Data for processing

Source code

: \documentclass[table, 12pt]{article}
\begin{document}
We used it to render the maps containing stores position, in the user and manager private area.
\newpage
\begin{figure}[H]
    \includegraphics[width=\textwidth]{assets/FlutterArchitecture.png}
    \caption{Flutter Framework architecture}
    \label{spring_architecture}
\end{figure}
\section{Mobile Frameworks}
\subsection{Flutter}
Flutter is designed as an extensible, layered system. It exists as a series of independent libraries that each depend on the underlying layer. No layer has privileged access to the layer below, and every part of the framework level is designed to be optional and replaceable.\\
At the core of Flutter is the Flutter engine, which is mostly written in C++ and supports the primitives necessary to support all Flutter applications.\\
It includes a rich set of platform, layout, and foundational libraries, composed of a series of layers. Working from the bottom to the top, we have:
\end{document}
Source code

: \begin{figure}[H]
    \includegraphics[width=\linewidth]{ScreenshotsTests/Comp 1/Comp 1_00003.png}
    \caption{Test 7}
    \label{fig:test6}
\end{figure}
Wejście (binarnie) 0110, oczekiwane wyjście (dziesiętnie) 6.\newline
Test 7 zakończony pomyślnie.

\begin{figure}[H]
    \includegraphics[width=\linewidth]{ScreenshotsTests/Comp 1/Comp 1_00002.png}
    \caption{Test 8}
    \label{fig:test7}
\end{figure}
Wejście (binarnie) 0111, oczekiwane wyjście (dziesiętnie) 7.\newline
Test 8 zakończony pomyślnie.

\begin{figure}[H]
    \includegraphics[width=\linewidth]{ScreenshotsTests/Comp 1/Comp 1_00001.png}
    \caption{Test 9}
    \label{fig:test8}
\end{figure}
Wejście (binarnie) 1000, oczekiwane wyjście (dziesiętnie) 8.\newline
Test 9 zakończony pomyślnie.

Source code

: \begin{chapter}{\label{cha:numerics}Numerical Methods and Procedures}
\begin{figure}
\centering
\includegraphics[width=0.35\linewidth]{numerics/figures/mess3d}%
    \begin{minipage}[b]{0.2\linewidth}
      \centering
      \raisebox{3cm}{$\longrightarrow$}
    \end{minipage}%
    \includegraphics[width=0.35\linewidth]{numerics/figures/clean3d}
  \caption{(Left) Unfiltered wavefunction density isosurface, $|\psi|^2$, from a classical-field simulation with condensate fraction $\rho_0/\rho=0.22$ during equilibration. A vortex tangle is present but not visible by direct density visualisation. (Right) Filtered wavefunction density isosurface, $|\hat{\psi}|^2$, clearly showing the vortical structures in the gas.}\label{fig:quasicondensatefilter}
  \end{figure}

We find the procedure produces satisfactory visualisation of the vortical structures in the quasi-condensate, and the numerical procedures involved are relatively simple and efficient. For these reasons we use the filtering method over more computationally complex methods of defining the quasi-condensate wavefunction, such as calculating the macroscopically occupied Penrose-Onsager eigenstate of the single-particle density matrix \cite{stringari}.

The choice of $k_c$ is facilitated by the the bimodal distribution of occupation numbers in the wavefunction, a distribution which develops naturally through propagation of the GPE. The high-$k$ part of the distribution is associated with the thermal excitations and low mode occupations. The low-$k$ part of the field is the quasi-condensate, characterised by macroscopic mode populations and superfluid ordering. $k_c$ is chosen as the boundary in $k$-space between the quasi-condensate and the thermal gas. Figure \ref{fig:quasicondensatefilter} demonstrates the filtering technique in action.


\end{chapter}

What is required
Using the listing above, print every entry verbatim.

Solution to this exercise
Source code

: \documentclass[table, 12pt]{article}
\begin{document}
We used it to render the maps containing stores position, in the user and manager private area.
\newpage
\begin{figure}[H]
    \includegraphics[width=\textwidth]{assets/FlutterArchitecture.png}
    \caption{Flutter Framework architecture}
    \label{spring_architecture}
\end{figure}
\section{Mobile Frameworks}
\subsection{Flutter}
Flutter is designed as an extensible, layered system. It exists as a series of independent libraries that each depend on the underlying layer. No layer has privileged access to the layer below, and every part of the framework level is designed to be optional and replaceable.\\
At the core of Flutter is the Flutter engine, which is mostly written in C++ and supports the primitives necessary to support all Flutter applications.\\
It includes a rich set of platform, layout, and foundational libraries, composed of a series of layers. Working from the bottom to the top, we have:
\end{document}
Source code

: \begin{figure}[H]
    \includegraphics[width=\linewidth]{ScreenshotsTests/Comp 1/Comp 1_00003.png}
    \caption{Test 7}
    \label{fig:test6}
\end{figure}
Wejście (binarnie) 0110, oczekiwane wyjście (dziesiętnie) 6.\newline
Test 7 zakończony pomyślnie.

\begin{figure}[H]
    \includegraphics[width=\linewidth]{ScreenshotsTests/Comp 1/Comp 1_00002.png}
    \caption{Test 8}
    \label{fig:test7}
\end{figure}
Wejście (binarnie) 0111, oczekiwane wyjście (dziesiętnie) 7.\newline
Test 8 zakończony pomyślnie.

\begin{figure}[H]
    \includegraphics[width=\linewidth]{ScreenshotsTests/Comp 1/Comp 1_00001.png}
    \caption{Test 9}
    \label{fig:test8}
\end{figure}
Wejście (binarnie) 1000, oczekiwane wyjście (dziesiętnie) 8.\newline
Test 9 zakończony pomyślnie.

Source code

: \begin{chapter}{\label{cha:numerics}Numerical Methods and Procedures}
\begin{figure}
\centering
\includegraphics[width=0.35\linewidth]{numerics/figures/mess3d}%
    \begin{minipage}[b]{0.2\linewidth}
      \centering
      \raisebox{3cm}{$\longrightarrow$}
    \end{minipage}%
    \includegraphics[width=0.35\linewidth]{numerics/figures/clean3d}
  \caption{(Left) Unfiltered wavefunction density isosurface, $|\psi|^2$, from a classical-field simulation with condensate fraction $\rho_0/\rho=0.22$ during equilibration. A vortex tangle is present but not visible by direct density visualisation. (Right) Filtered wavefunction density isosurface, $|\hat{\psi}|^2$, clearly showing the vortical structures in the gas.}\label{fig:quasicondensatefilter}
  \end{figure}

We find the procedure produces satisfactory visualisation of the vortical structures in the quasi-condensate, and the numerical procedures involved are relatively simple and efficient. For these reasons we use the filtering method over more computationally complex methods of defining the quasi-condensate wavefunction, such as calculating the macroscopically occupied Penrose-Onsager eigenstate of the single-particle density matrix \cite{stringari}.

The choice of $k_c$ is facilitated by the the bimodal distribution of occupation numbers in the wavefunction, a distribution which develops naturally through propagation of the GPE. The high-$k$ part of the distribution is associated with the thermal excitations and low mode occupations. The low-$k$ part of the field is the quasi-condensate, characterised by macroscopic mode populations and superfluid ordering. $k_c$ is chosen as the boundary in $k$-space between the quasi-condensate and the thermal gas. Figure \ref{fig:quasicondensatefilter} demonstrates the filtering technique in action.


\end{chapter}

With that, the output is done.